━━━ INPUT ━━━

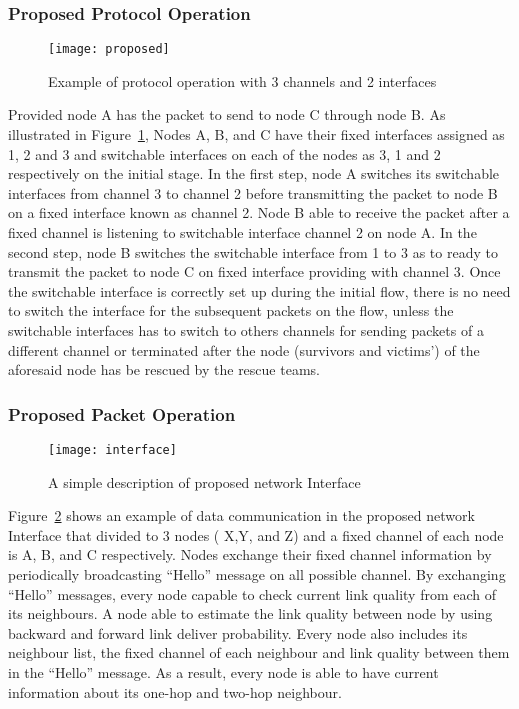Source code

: \documentclass{article}
\begin{document}
\subsubsection{Proposed Protocol Operation}

\begin{center}
\begin{figure}[h]
\texttt{[image: proposed]}
\caption{Example of protocol operation with 3 channels and 2 interfaces}\label{proposed}
\end{figure}
\end{center}

Provided node A has the packet to send to node C through node B. As illustrated in Figure~\ref{proposed}, Nodes A, B, and C have their fixed interfaces assigned as 1, 2 and 3 and switchable interfaces on each of the nodes as 3, 1 and 2 respectively on the initial stage. In the first step, node A switches its switchable interfaces from channel 3 to channel 2 before transmitting the packet to node B on a fixed interface known as channel 2. Node B able to receive the packet after a fixed channel is listening to switchable interface channel 2 on node A. In the second step, node B switches the switchable interface from 1 to 3 as to ready to transmit the packet to node C on fixed interface providing with channel 3. Once the switchable interface is correctly set up during the initial flow, there is no need to switch the interface for the subsequent packets on the flow, unless the switchable interfaces has to switch to others channels for sending packets of a different channel or terminated after the node (survivors and victims’) of the aforesaid node has be rescued by the rescue teams. 

\subsubsection{Proposed Packet Operation}

\begin{center}
\begin{figure}[h]
\texttt{[image: interface]}
\caption{A simple description of proposed network Interface}\label{interface}
\end{figure}
\end{center}

Figure~\ref{interface} shows an example of data communication in the proposed network Interface that divided to 3 nodes ( X,Y, and Z) and a fixed channel of each node is A, B, and C respectively. Nodes exchange their fixed channel information by periodically broadcasting “Hello” message on all possible channel. By exchanging “Hello” messages, every node capable to check current link quality from each of its neighbours. A node able to estimate the link quality between node by using backward and forward link deliver probability. Every node also includes its neighbour list, the fixed channel of each neighbour and link quality between them in the “Hello” message. As a result, every node is able to have current information about its one-hop and two-hop neighbour.
\end{document}
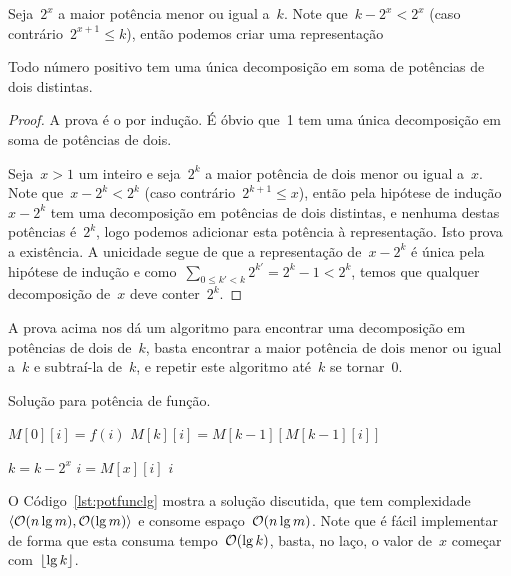 \documentclass[main.tex]{subfiles}
\begin{document}
Seja~$2^x$ a maior potência menor ou igual a~$k$. Note que~$k - 2^x < 2^x$ (caso contrário~$2^{x+1} \leq k$), então podemos criar uma representação
\begin{theorem} \label{thm:pot2}
	Todo número positivo tem uma única decomposição em soma de potências de dois distintas.
\end{theorem}
\begin{proof}
	A prova é o por indução. É óbvio que~1 tem uma única decomposição em soma de potências de dois.

	Seja~$x > 1$ um inteiro e seja~$2^k$ a maior potência de dois menor ou igual a~$x$. Note que~$x - 2^k < 2^k$ (caso contrário~$2^{k+1} \leq x$), então pela hipótese de indução~$x - 2^k$ tem uma decomposição em potências de dois distintas, e nenhuma destas potências é~$2^k$, logo podemos adicionar esta potência à representação. Isto prova a existência. A unicidade segue de que a representação de~$x - 2^k$ é única pela hipótese de indução e como~$\sum\limits_{0 \leq k' < k}{2^{k'}} = 2^k - 1 < 2^k$, temos que qualquer decomposição de~$x$ deve conter~$2^k$.
\end{proof}

A prova acima nos dá um algoritmo para encontrar uma decomposição em potências de dois de~$k$, basta encontrar a maior potência de dois menor ou igual a~$k$ e subtraí-la de~$k$, e repetir este algoritmo até~$k$ se tornar~0.

\begin{algorithm}
	\caption{Solução para potência de função.} \label{lst:potfunclg}
\begin{algorithmic}[1]
			\State $M[0][i] = f(i)$
		\EndFor
				\State $M[k][i] = M[k - 1][M[k - 1][i]]$
			\EndFor
		\EndFor
	\EndFunction

				\State $k = k - 2^x$
				\State $i = M[x][i]$
			\EndIf
		\EndFor
		\State \Return $i$
	\EndFunction
\end{algorithmic}
\end{algorithm}

O Código~\ref{lst:potfunclg} mostra a solução discutida, que tem complexidade~$\langle\mathcal{O}(n\lg m), \mathcal{O}(\lg m)\rangle$ e consome espaço~$\mathcal{O}(n \lg m)$. Note que é fácil implementar~ de forma que esta consuma tempo~$\mathcal{O}(\lg k)$, basta, no laço, o valor de~$x$ começar com~$\lfloor\lg k\rfloor$.
\end{document}
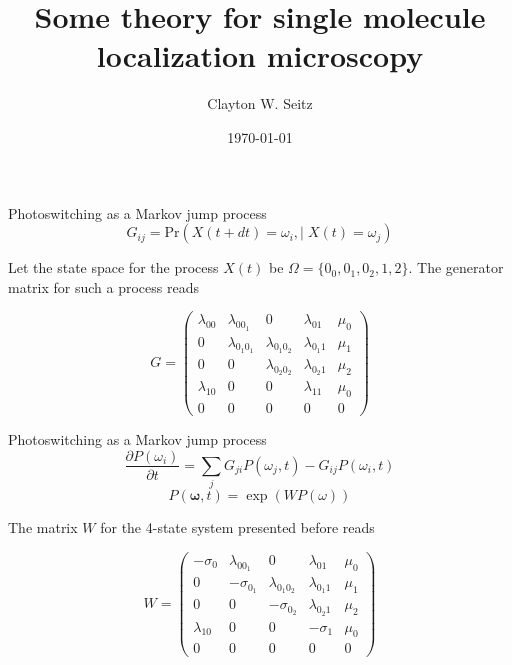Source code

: \documentclass[aspectratio=169]{beamer}
\title{Some theory for single molecule localization microscopy}	%
\author{Clayton W. Seitz}								%
\date{\today}									%
\begin{document}
\begin{frame}
  \titlepage
\end{frame}

\begin{frame}{Photoswitching as a Markov jump process}
\begin{equation*}
G_{ij} = \mathrm{Pr}\left(X(t+dt)=\omega_{i}, | \;X(t)=\omega_{j}\right)
\end{equation*}

Let the state space for the process $X(t)$ be $\Omega = \{0_{0},0_{1},0_{2},1,2\}$. The generator matrix for such a process reads

\begin{equation*}
G = 
\begin{pmatrix}
\lambda_{00} & \lambda_{0 0_{1}} & 0 & \lambda_{01} & \mu_{0}\\
0 & \lambda_{0_{1}0_{1}} & \lambda_{0_{1}0_{2}} & \lambda_{0_{1}1} & \mu_{1}\\
0 & 0 & \lambda_{0_{2}0_{2}} & \lambda_{0_{2}1} & \mu_{2}\\
\lambda_{10} & 0 & 0 & \lambda_{11} & \mu_{0}\\
0 & 0 & 0 & 0 & 0
\end{pmatrix}
\end{equation*}
\end{frame}

\begin{frame}{Photoswitching as a Markov jump process}
\begin{equation*}
\frac{\partial P(\omega_{i})}{\partial t} = \sum_{j}G_{ji}P(\omega_{j},t) - G_{ij}P(\omega_{i},t)
\end{equation*}
\begin{equation*}
P(\bm{\omega}, t) = \exp(W P(\omega))
\end{equation*}

The matrix $W$ for the 4-state system presented before reads

\begin{equation*}
W = 
\begin{pmatrix}
-\sigma_{0} & \lambda_{0 0_{1}} & 0 & \lambda_{01} & \mu_{0}\\
0 & -\sigma_{0_{1}} & \lambda_{0_{1}0_{2}} & \lambda_{0_{1}1} & \mu_{1}\\
0 & 0 & -\sigma_{0_{2}} & \lambda_{0_{2}1} & \mu_{2}\\
\lambda_{10} & 0 & 0 & -\sigma_{1} & \mu_{0}\\
0 & 0 & 0 & 0 & 0
\end{pmatrix}
\end{equation*}

\end{frame}
\end{document}
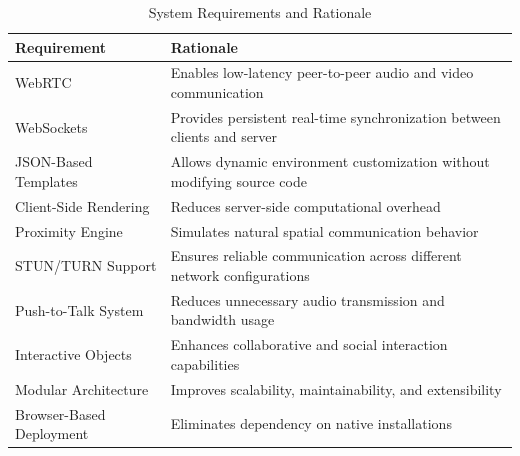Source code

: \documentclass[12pt]{article}
\begin{document}
\begin{table}[h!]
\centering
\renewcommand{\arraystretch}{1.5}
\begin{tabular}{|p{6cm}|p{8cm}|}
\hline
\textbf{Requirement} & \textbf{Rationale} \\ 
\hline

WebRTC & Enables low-latency peer-to-peer audio and video communication \\ 
\hline

WebSockets & Provides persistent real-time synchronization between clients and server \\ 
\hline

JSON-Based Templates & Allows dynamic environment customization without modifying source code \\ 
\hline

Client-Side Rendering & Reduces server-side computational overhead \\ 
\hline

Proximity Engine & Simulates natural spatial communication behavior \\ 
\hline

STUN/TURN Support & Ensures reliable communication across different network configurations \\ 
\hline

Push-to-Talk System & Reduces unnecessary audio transmission and bandwidth usage \\ 
\hline

Interactive Objects & Enhances collaborative and social interaction capabilities \\ 
\hline

Modular Architecture & Improves scalability, maintainability, and extensibility \\ 
\hline

Browser-Based Deployment & Eliminates dependency on native installations \\ 
\hline

\end{tabular}
\caption{System Requirements and Rationale}
\end{table}
\end{document}
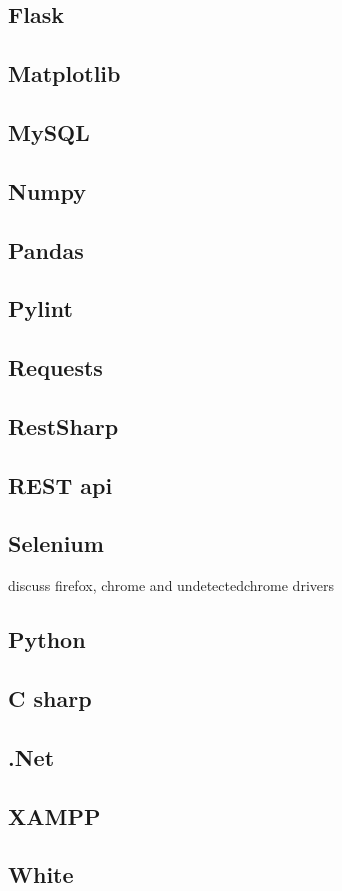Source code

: \documentclass{thesis-ekf}
\theoremstyle{definition}
\theoremstyle{remark}
\begin{document}
{\subsection{Flask}
\subsection{Matplotlib}
\subsection{MySQL}
\subsection{Numpy}
\subsection{Pandas}
\subsection{Pylint}
\subsection{Requests}
\subsection{RestSharp}
\subsection{REST api}
\subsection{Selenium}
discuss firefox, chrome and undetectedchrome drivers
\subsection{Python}
\subsection{C sharp}
\subsection{.Net}
\subsection{XAMPP}
\subsection{White}
}
\end{document}
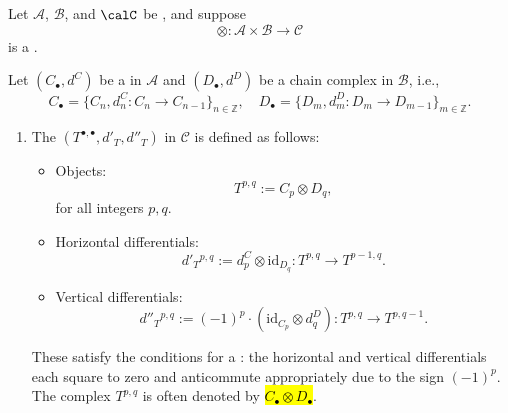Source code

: \begin{definition} \label{definition:tensor_product_of_chain_complexes_of_objects_of_additive_categories_with_an_additive_bifunctor}
Let $\mathcal{A}$, $\mathcal{B}$, and $\calC$ be , and suppose
$$ \otimes : \mathcal{A} \times \mathcal{B} \to \mathcal{C} $$
is a .

Let $(C_\bullet, d^C)$ be a  in $\mathcal{A}$ and $(D_\bullet, d^D)$ be a chain complex in $\mathcal{B}$, i.e.,
$$ C_\bullet = \{ C_n, d^C_n : C_n \to C_{n-1} \}_{n \in \mathbb{Z}}, \quad D_\bullet = \{ D_m, d^D_m : D_m \to D_{m-1} \}_{m \in \mathbb{Z}}.  $$

\begin{enumerate}
    \item The  $(T^{\bullet, \bullet}, d'_T, d''_T)$ in $\mathcal{C}$ is defined as follows:
    \begin{itemize}
    \item Objects:
    $$
    T^{p,q} := C_p \otimes D_q,
    $$
    for all integers $p,q$.
    \item Horizontal differentials:
    $$
    d'_T{}^{p,q} := d^C_p \otimes \mathrm{id}_{D_q} : T^{p,q} \to T^{p-1,q}.
    $$
    \item Vertical differentials:
    $$
    d''_T{}^{p,q} := (-1)^p \cdot (\mathrm{id}_{C_p} \otimes d^D_q) : T^{p,q} \to T^{p,q-1}.
    $$
    \end{itemize}
    These satisfy the conditions for a : the horizontal and vertical differentials each square to zero and anticommute appropriately due to the sign $(-1)^p$. The complex $T^{p,q}$ is often denoted by \hl{$C_\bullet \otimes D_\bullet$}.


\end{enumerate}
\end{definition}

━━━

▸ **AIM OF THE EXERCISE**
Go through the records and show every line with the string "caption" in it.

▸ **ANSWER SECTION**
\caption{Example of protocol operation with 3 channels and 2 interfaces}\label{proposed}
\caption{A simple description of proposed network Interface}\label{interface}
	\caption{Solução para potência de função.} \label{lst:potfunclg}
\caption{System Requirements and Rationale}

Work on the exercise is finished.